Daniel Vorcaro revela à PF que cúpula do BC chancelava fusão Master-BRB, em depoimento concedido durante prisão preventiva.
A investigação sobre a falida fusão entre o Banco Master e o Banco de Brasília (BRB) ganhou novos contornos com o depoimento do ex-controlador do Banco Master, Daniel Vorcaro. Preso preventivamente na Operação Compliance Zero, Vorcaro alegou à Polícia Federal que a alta cúpula do Banco Central (BC) demonstrava apoio explícito e incentivava a concretização do negócio.
Esta declaração lança uma sombra sobre os processos regulatórios e a supervisão do sistema financeiro nacional, reacendendo debates sobre a governança e a integridade de grandes transações bancárias.
O ponto mais relevante da notícia reside na suposta concordância da autoridade monetária em um processo que, apesar do otimismo inicial do banqueiro, culminaria na rejeição da fusão e em uma severa crise para o BRB.

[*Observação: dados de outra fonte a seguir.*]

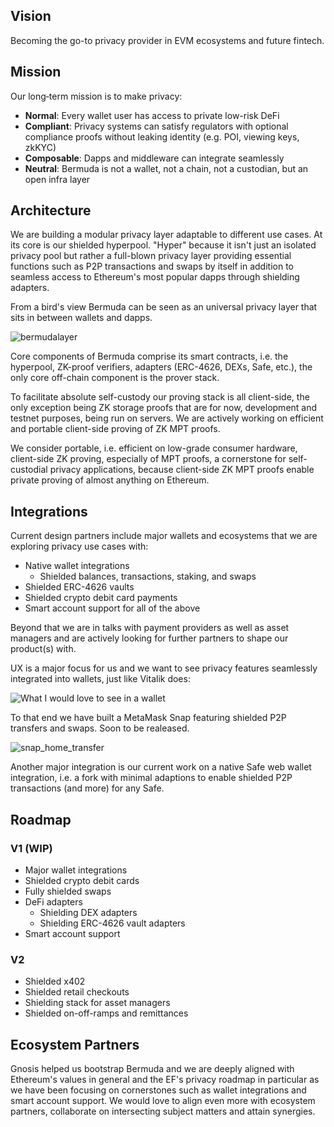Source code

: ## Vision

Becoming the go-to privacy provider in EVM ecosystems and future fintech.

## Mission

Our long‑term mission is to make privacy:

- **Normal**: Every wallet user has access to private low-risk DeFi
- **Compliant**: Privacy systems can satisfy regulators with optional compliance proofs without leaking identity (e.g. POI, viewing keys, zkKYC)
- **Composable**: Dapps and middleware can integrate seamlessly
- **Neutral**: Bermuda is not a wallet, not a chain, not a custodian, but an open infra layer

## Architecture

We are building a modular privacy layer adaptable to different use cases. At its core is our shielded hyperpool. "Hyper" because it isn't just an isolated privacy pool but rather a full-blown privacy layer providing essential functions such as P2P transactions and swaps by itself in addition to seamless access to Ethereum's most popular dapps through shielding adapters.

From a bird's view Bermuda can be seen as an universal privacy layer that sits in between wallets and dapps.

![bermudalayer](https://hackmd.io/_uploads/HJUy-VV2el.png)

Core components of Bermuda comprise its smart contracts, i.e. the hyperpool, ZK-proof verifiers, adapters (ERC-4626, DEXs, Safe, etc.), the only core off-chain component is the prover stack.

To facilitate absolute self-custody our proving stack is all client-side, the only exception being ZK storage proofs that are for now, development and testnet purposes, being run on servers. We are actively working on efficient and portable client-side proving of ZK MPT proofs.

We consider portable, i.e. efficient on low-grade consumer hardware, client-side ZK proving, especially of MPT proofs, a cornerstone for self-custodial privacy applications, because client-side ZK MPT proofs enable private proving of almost anything on Ethereum.

## Integrations

Current design partners include major wallets and ecosystems that we are exploring privacy use cases with:

- Native wallet integrations
  - Shielded balances, transactions, staking, and swaps
- Shielded ERC-4626 vaults
- Shielded crypto debit card payments
- Smart account support for all of the above

Beyond that we are in talks with payment providers as well as asset managers and are actively looking for further partners to shape our product(s) with.

UX is a major focus for us and we want to see privacy features seamlessly integrated into wallets, just like Vitalik does:

![What I would love to see in a wallet](https://hackmd.io/_uploads/BkS9Ikwnxl.png)

To that end we have built a MetaMask Snap featuring shielded P2P transfers and swaps. Soon to be realeased.

![snap_home_transfer](https://hackmd.io/_uploads/Hk7CD9P3ll.png)

Another major integration is our current work on a native Safe web wallet integration, i.e. a fork with minimal adaptions to enable shielded P2P transactions (and more) for any Safe.

## Roadmap

### V1 (WIP)

- Major wallet integrations
- Shielded crypto debit cards
- Fully shielded swaps
- DeFi adapters
  - Shielding DEX adapters
  - Shielding ERC-4626 vault adapters
- Smart account support

### V2

- Shielded x402
- Shielded retail checkouts
- Shielding stack for asset managers
- Shielded on-off-ramps and remittances

## Ecosystem Partners

Gnosis helped us bootstrap Bermuda and we are deeply aligned with Ethereum's values in general and the EF's privacy roadmap in particular as we have been focusing on cornerstones such as wallet integrations and smart account support. We would love to align even more with ecosystem partners, collaborate on intersecting subject matters and attain synergies.
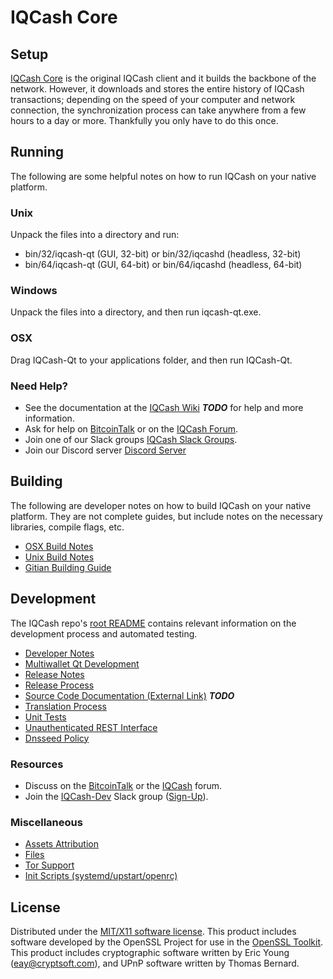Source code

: IQCash Core
=====================

Setup
---------------------
[IQCash Core](http://iqcash.org/wallet) is the original IQCash client and it builds the backbone of the network. However, it downloads and stores the entire history of IQCash transactions; depending on the speed of your computer and network connection, the synchronization process can take anywhere from a few hours to a day or more. Thankfully you only have to do this once.

Running
---------------------
The following are some helpful notes on how to run IQCash on your native platform.

### Unix

Unpack the files into a directory and run:

- bin/32/iqcash-qt (GUI, 32-bit) or bin/32/iqcashd (headless, 32-bit)
- bin/64/iqcash-qt (GUI, 64-bit) or bin/64/iqcashd (headless, 64-bit)

### Windows

Unpack the files into a directory, and then run iqcash-qt.exe.

### OSX

Drag IQCash-Qt to your applications folder, and then run IQCash-Qt.

### Need Help?

* See the documentation at the [IQCash Wiki](https://en.bitcoin.it/wiki/Main_Page) ***TODO***
for help and more information.
* Ask for help on [BitcoinTalk](https://bitcointalk.org/index.php?topic=1262920.0) or on the [IQCash Forum](http://forum.iqcash.org/).
* Join one of our Slack groups [IQCash Slack Groups](https://iqcash.org/slack-logins/).
* Join our Discord server [Discord Server](https://discord.gg/dTRhamf)

Building
---------------------
The following are developer notes on how to build IQCash on your native platform. They are not complete guides, but include notes on the necessary libraries, compile flags, etc.

- [OSX Build Notes](build-osx.md)
- [Unix Build Notes](build-unix.md)
- [Gitian Building Guide](gitian-building.md)

Development
---------------------
The IQCash repo's [root README](https://github.com/IQCASH/IQCash/blob/master/README.md) contains relevant information on the development process and automated testing.

- [Developer Notes](developer-notes.md)
- [Multiwallet Qt Development](multiwallet-qt.md)
- [Release Notes](release-notes.md)
- [Release Process](release-process.md)
- [Source Code Documentation (External Link)](https://dev.visucore.com/bitcoin/doxygen/) ***TODO***
- [Translation Process](translation_process.md)
- [Unit Tests](unit-tests.md)
- [Unauthenticated REST Interface](REST-interface.md)
- [Dnsseed Policy](dnsseed-policy.md)

### Resources

* Discuss on the [BitcoinTalk](https://bitcointalk.org/index.php?topic=1262920.0) or the [IQCash](http://forum.iqcash.org/) forum.
* Join the [IQCash-Dev](https://iqcash-dev.slack.com/) Slack group ([Sign-Up](https://iqcash-dev.herokuapp.com/)).

### Miscellaneous
- [Assets Attribution](assets-attribution.md)
- [Files](files.md)
- [Tor Support](tor.md)
- [Init Scripts (systemd/upstart/openrc)](init.md)

License
---------------------
Distributed under the [MIT/X11 software license](http://www.opensource.org/licenses/mit-license.php).
This product includes software developed by the OpenSSL Project for use in the [OpenSSL Toolkit](https://www.openssl.org/). This product includes
cryptographic software written by Eric Young ([eay@cryptsoft.com](mailto:eay@cryptsoft.com)), and UPnP software written by Thomas Bernard.
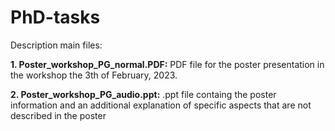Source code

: # PhD-tasks

Description main files:

**1. Poster_workshop_PG_normal.PDF:** PDF file for the poster presentation in the workshop the 3th of February, 2023.

**2. Poster_workshop_PG_audio.ppt:** .ppt file containg the poster information and an additional explanation of specific aspects that are not described in the poster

A revelação de Vorcaro, feita sob custódia, adiciona uma camada de complexidade à já turbulenta situação que envolve as instituições financeiras e o papel dos órgãos reguladores no Brasil.
As Alegações e o Contexto da Operação
O depoimento de Daniel Vorcaro foi prestado por videoconferência, diretamente da Papudinha, onde ele cumpre prisão preventiva no âmbito da Operação Compliance Zero. A operação, que investiga suspeitas de irregularidades e vantagens indevidas, foca em apurar se servidores do Banco Central teriam agido para beneficiar o Banco Master em suas tratativas.
O ex-controlador afirmou que encontros com o presidente do BC, Gabriel Galípolo, e outros diretores da autoridade monetária visavam justamente aprimorar os termos da proposta antes da decisão final.
A defesa de Vorcaro, por sua vez, refuta qualquer irregularidade, sustentando que todas as negociações e interações com o órgão regulador foram estritamente técnicas e dentro dos conformes legais.
Contudo, a natureza das alegações e o contexto da prisão preventiva intensificam o escrutínio público e regulatório sobre as operações financeiras de grande porte e a conduta dos envolvidos.
A Crise Pós-Rejeição e Seus Impactos
Apesar do que Vorcaro descreve como um clima favorável nas tratativas, o Banco Central acabou por negar a fusão. A rejeição do negócio, que parecia promissora na visão do banqueiro, provocou uma profunda crise financeira no BRB, banco estatal do Distrito Federal.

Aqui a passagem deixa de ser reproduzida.